* _Try it_
Find the line containing "第一次创新是茎叶分化。如今的". Reproduce it and every line after it up to the end of the records, exactly as written.

Entries provided: Begin

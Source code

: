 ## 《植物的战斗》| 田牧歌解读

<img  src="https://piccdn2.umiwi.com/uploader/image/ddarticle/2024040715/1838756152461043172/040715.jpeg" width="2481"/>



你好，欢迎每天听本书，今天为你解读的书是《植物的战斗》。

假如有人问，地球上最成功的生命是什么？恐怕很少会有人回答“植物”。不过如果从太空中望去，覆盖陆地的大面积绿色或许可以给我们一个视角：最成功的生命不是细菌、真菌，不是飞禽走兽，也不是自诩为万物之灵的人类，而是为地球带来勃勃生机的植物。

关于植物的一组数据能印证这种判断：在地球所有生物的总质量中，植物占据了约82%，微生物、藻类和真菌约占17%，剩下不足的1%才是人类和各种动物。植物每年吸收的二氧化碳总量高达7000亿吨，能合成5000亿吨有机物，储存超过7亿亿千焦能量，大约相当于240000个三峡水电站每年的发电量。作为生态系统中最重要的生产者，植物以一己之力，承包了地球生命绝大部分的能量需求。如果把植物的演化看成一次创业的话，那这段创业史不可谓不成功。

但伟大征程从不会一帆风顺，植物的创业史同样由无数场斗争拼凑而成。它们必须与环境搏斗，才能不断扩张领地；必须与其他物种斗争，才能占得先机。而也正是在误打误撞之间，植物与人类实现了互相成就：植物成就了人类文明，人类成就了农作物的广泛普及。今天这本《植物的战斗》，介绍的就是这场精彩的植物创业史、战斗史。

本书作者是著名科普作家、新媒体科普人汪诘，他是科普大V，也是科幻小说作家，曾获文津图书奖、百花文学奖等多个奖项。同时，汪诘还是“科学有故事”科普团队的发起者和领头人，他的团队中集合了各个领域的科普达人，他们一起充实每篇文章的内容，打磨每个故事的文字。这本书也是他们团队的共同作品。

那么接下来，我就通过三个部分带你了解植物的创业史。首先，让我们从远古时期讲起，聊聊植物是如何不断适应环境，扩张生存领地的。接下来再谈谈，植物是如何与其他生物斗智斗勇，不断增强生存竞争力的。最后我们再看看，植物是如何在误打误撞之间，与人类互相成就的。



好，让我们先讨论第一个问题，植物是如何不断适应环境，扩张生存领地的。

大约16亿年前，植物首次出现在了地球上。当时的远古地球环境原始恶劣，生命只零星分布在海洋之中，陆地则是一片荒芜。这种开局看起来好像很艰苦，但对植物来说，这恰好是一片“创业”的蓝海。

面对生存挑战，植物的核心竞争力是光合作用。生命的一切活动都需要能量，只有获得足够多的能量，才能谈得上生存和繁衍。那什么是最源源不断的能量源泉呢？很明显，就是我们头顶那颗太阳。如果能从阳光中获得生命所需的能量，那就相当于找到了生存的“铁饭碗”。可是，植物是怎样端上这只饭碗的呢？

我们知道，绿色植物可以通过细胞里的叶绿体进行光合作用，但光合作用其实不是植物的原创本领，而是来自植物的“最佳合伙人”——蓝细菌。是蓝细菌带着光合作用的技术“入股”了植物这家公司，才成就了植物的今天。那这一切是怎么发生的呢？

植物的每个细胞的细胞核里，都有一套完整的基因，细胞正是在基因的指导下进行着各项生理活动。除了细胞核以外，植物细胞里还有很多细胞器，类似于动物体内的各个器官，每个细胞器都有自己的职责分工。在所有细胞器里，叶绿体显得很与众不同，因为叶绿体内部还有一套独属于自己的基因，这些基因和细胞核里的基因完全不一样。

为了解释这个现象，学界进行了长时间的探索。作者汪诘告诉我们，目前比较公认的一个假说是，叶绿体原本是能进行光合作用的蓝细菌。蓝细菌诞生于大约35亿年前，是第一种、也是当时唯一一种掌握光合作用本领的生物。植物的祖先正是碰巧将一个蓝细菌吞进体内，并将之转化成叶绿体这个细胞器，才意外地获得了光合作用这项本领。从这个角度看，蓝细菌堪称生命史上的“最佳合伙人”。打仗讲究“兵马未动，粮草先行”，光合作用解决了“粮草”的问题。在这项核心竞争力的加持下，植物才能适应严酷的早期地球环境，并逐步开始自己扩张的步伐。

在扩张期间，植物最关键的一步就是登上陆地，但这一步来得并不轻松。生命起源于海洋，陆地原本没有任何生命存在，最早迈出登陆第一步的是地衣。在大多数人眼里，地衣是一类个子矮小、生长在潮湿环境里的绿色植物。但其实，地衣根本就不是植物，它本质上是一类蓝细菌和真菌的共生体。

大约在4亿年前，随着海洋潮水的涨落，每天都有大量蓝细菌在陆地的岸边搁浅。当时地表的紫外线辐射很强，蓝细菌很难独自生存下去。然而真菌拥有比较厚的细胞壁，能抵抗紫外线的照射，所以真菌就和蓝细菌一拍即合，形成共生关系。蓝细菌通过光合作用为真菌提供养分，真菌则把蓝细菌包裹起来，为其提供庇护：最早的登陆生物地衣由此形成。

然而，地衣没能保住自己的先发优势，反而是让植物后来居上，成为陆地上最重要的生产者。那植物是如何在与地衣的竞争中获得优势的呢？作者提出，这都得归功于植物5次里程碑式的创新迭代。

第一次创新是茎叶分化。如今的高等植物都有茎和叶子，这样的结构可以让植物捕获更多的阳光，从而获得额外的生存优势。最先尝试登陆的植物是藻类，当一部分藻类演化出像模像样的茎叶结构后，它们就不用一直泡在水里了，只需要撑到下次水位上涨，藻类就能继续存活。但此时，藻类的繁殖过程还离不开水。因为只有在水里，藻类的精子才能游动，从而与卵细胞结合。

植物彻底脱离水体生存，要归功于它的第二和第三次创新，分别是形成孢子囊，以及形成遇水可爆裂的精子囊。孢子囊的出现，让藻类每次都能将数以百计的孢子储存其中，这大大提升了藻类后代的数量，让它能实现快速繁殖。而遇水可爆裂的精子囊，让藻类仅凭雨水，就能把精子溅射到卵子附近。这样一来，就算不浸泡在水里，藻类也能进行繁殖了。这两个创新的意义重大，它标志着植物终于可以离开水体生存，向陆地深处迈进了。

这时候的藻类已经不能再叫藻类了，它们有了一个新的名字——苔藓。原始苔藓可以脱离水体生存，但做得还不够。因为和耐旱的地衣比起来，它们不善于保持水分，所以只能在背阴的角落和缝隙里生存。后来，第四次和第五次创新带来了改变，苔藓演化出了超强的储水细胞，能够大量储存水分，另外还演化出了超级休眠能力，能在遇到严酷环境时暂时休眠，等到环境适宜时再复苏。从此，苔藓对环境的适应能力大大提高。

Entries provided: End

* _Answer for this exercise_
第一次创新是茎叶分化。如今的高等植物都有茎和叶子，这样的结构可以让植物捕获更多的阳光，从而获得额外的生存优势。最先尝试登陆的植物是藻类，当一部分藻类演化出像模像样的茎叶结构后，它们就不用一直泡在水里了，只需要撑到下次水位上涨，藻类就能继续存活。但此时，藻类的繁殖过程还离不开水。因为只有在水里，藻类的精子才能游动，从而与卵细胞结合。

植物彻底脱离水体生存，要归功于它的第二和第三次创新，分别是形成孢子囊，以及形成遇水可爆裂的精子囊。孢子囊的出现，让藻类每次都能将数以百计的孢子储存其中，这大大提升了藻类后代的数量，让它能实现快速繁殖。而遇水可爆裂的精子囊，让藻类仅凭雨水，就能把精子溅射到卵子附近。这样一来，就算不浸泡在水里，藻类也能进行繁殖了。这两个创新的意义重大，它标志着植物终于可以离开水体生存，向陆地深处迈进了。

这时候的藻类已经不能再叫藻类了，它们有了一个新的名字——苔藓。原始苔藓可以脱离水体生存，但做得还不够。因为和耐旱的地衣比起来，它们不善于保持水分，所以只能在背阴的角落和缝隙里生存。后来，第四次和第五次创新带来了改变，苔藓演化出了超强的储水细胞，能够大量储存水分，另外还演化出了超级休眠能力，能在遇到严酷环境时暂时休眠，等到环境适宜时再复苏。从此，苔藓对环境的适应能力大大提高。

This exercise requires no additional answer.